● **What the task asks**:
Whenever a line below holds the word "assist", copy that line.

:: Data shown

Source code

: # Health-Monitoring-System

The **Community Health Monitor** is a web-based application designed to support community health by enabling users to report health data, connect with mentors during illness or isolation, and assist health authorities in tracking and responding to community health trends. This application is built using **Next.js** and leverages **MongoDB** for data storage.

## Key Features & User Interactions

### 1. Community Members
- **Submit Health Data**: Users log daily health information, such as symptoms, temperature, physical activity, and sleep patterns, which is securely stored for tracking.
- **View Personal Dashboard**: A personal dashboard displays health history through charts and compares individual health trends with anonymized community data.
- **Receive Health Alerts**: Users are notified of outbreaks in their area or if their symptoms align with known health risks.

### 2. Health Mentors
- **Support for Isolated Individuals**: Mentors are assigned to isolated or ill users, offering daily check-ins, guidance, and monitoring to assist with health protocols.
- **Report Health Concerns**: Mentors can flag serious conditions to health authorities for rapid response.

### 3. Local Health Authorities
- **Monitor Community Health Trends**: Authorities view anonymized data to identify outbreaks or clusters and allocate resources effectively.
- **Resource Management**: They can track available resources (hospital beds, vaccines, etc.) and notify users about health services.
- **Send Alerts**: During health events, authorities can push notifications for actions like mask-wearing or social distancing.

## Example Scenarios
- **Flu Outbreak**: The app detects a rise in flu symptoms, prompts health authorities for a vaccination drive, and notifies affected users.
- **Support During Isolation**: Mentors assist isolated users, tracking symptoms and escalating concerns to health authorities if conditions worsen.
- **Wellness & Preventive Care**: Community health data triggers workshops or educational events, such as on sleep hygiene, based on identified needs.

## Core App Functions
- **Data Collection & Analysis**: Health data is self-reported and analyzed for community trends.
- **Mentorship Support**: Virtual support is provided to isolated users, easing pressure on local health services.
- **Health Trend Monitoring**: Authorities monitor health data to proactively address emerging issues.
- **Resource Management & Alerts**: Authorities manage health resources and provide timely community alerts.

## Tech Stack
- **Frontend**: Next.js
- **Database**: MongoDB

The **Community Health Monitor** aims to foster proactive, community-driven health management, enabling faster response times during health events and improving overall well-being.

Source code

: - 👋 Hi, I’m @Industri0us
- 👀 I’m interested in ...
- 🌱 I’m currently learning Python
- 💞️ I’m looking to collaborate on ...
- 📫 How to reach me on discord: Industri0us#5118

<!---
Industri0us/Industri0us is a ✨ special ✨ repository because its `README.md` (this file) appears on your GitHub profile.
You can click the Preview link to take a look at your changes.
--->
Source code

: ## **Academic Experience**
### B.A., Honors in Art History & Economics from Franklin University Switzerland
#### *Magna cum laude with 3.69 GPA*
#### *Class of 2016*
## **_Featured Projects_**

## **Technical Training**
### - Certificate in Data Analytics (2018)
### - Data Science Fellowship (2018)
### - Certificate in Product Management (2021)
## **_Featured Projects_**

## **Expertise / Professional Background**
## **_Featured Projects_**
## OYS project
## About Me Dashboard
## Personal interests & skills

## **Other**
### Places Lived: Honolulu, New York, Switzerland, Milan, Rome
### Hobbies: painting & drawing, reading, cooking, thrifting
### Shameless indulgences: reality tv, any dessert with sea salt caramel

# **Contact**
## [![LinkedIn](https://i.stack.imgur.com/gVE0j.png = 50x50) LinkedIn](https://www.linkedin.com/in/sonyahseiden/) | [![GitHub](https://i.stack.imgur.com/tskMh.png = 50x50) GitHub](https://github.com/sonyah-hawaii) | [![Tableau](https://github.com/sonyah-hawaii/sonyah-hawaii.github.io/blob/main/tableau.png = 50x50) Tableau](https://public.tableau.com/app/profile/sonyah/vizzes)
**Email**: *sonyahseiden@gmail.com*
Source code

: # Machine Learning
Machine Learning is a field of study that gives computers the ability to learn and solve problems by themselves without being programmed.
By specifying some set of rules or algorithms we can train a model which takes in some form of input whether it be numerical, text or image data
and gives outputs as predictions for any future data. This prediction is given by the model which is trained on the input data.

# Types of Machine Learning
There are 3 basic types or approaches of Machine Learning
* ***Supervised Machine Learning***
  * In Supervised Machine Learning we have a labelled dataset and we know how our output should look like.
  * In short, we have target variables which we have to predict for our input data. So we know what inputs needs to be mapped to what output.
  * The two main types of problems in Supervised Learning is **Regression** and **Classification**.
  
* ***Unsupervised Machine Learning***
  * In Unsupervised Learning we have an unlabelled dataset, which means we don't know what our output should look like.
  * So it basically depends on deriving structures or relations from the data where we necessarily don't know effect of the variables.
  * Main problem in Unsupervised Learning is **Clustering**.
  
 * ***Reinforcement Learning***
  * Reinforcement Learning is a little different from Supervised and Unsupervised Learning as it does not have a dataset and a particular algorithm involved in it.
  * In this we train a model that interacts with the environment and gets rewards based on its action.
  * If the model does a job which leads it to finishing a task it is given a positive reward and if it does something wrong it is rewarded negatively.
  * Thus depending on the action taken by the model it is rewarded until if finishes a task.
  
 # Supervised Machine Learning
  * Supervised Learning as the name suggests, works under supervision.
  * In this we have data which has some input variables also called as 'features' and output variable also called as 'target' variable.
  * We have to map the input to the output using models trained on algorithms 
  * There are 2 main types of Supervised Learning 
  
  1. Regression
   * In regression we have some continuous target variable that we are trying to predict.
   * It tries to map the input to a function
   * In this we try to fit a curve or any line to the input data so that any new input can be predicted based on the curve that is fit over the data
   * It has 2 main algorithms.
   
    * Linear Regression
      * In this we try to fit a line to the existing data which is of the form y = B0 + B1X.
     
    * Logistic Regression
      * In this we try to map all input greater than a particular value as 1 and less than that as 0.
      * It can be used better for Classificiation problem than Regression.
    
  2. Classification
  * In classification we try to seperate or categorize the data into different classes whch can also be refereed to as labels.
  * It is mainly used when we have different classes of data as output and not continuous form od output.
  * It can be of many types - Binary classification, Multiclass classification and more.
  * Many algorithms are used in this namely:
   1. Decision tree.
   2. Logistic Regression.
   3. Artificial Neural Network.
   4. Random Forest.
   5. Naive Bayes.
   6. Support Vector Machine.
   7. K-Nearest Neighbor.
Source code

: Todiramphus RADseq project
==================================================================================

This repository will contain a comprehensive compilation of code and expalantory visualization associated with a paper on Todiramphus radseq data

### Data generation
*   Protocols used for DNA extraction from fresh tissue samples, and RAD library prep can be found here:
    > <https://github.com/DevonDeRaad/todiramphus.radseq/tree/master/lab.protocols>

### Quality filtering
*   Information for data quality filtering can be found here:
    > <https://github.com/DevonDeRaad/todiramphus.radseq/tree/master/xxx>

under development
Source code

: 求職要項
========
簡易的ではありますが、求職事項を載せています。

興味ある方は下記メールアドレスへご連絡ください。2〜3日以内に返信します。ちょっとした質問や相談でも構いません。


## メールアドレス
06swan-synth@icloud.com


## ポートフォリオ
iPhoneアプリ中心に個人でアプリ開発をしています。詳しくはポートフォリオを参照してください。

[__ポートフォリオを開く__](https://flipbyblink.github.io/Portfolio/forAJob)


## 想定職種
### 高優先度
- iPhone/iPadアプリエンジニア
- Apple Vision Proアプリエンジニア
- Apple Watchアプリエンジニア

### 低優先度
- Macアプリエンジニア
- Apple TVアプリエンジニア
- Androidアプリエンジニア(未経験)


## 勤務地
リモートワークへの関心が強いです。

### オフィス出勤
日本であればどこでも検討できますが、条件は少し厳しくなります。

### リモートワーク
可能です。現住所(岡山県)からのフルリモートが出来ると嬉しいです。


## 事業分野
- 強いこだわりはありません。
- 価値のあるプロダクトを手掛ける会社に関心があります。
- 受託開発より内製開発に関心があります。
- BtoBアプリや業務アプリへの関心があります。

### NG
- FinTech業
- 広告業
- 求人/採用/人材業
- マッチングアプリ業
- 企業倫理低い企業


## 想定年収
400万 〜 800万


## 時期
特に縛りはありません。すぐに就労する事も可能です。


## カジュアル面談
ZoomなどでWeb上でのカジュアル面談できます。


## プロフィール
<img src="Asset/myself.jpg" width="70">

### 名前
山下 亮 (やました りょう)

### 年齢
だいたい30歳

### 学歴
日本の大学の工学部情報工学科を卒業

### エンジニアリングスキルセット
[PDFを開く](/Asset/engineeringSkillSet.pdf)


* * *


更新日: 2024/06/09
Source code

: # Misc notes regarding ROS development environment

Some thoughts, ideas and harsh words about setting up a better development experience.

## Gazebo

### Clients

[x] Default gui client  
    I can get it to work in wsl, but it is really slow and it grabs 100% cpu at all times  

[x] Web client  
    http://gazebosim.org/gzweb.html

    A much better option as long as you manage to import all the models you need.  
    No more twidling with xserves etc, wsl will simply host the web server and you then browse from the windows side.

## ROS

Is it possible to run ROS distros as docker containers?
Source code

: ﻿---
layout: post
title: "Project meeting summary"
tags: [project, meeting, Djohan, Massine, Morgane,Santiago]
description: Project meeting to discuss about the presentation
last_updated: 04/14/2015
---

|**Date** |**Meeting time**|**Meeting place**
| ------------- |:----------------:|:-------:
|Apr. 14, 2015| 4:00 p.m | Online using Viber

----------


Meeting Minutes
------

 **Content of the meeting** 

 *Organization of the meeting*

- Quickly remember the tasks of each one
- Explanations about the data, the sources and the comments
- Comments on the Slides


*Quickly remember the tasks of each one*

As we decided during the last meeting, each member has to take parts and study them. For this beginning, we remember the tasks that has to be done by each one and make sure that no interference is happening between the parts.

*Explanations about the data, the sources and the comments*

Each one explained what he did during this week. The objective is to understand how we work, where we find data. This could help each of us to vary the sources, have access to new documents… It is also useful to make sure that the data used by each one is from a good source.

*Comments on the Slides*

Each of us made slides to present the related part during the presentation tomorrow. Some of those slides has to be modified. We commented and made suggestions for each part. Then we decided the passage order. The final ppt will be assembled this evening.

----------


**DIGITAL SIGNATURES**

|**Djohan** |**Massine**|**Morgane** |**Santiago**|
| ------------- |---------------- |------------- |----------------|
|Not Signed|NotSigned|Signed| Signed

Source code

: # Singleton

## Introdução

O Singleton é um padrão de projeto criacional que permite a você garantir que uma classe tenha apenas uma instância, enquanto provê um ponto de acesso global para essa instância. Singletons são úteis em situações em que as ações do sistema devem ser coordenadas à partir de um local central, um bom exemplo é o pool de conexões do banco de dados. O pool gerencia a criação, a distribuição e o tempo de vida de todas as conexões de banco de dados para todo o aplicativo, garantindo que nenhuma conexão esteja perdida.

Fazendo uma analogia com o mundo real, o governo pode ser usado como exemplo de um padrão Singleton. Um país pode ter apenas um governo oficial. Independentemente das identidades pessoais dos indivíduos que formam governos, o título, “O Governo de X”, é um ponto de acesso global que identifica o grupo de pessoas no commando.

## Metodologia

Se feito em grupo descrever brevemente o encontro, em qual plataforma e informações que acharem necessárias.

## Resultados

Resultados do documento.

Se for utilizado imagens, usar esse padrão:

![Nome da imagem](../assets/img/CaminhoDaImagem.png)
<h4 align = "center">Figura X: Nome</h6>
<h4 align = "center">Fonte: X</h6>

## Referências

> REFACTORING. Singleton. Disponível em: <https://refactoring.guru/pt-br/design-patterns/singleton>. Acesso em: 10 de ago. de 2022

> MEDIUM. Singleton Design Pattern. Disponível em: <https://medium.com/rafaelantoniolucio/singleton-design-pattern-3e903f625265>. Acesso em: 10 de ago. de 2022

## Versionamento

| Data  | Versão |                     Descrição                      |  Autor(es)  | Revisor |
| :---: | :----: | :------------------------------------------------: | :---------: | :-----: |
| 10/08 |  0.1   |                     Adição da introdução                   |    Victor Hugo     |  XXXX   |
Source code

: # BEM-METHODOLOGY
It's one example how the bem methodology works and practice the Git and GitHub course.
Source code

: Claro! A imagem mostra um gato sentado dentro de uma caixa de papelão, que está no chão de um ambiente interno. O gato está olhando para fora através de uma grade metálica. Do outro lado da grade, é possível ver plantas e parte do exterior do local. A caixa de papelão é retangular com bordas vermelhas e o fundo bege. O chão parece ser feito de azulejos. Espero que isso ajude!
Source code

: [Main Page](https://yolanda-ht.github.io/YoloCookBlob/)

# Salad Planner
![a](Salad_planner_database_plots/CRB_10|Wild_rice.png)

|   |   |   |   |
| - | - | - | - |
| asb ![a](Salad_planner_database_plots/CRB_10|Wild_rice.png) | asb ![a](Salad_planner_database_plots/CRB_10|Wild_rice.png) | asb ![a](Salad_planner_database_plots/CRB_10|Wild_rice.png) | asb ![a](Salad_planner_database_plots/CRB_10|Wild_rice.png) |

::::

● **Result of the exercise**:
The **Community Health Monitor** is a web-based application designed to support community health by enabling users to report health data, connect with mentors during illness or isolation, and assist health authorities in tracking and responding to community health trends. This application is built using **Next.js** and leverages **MongoDB** for data storage.
- **Support for Isolated Individuals**: Mentors are assigned to isolated or ill users, offering daily check-ins, guidance, and monitoring to assist with health protocols.
- **Support During Isolation**: Mentors assist isolated users, tracking symptoms and escalating concerns to health authorities if conditions worsen.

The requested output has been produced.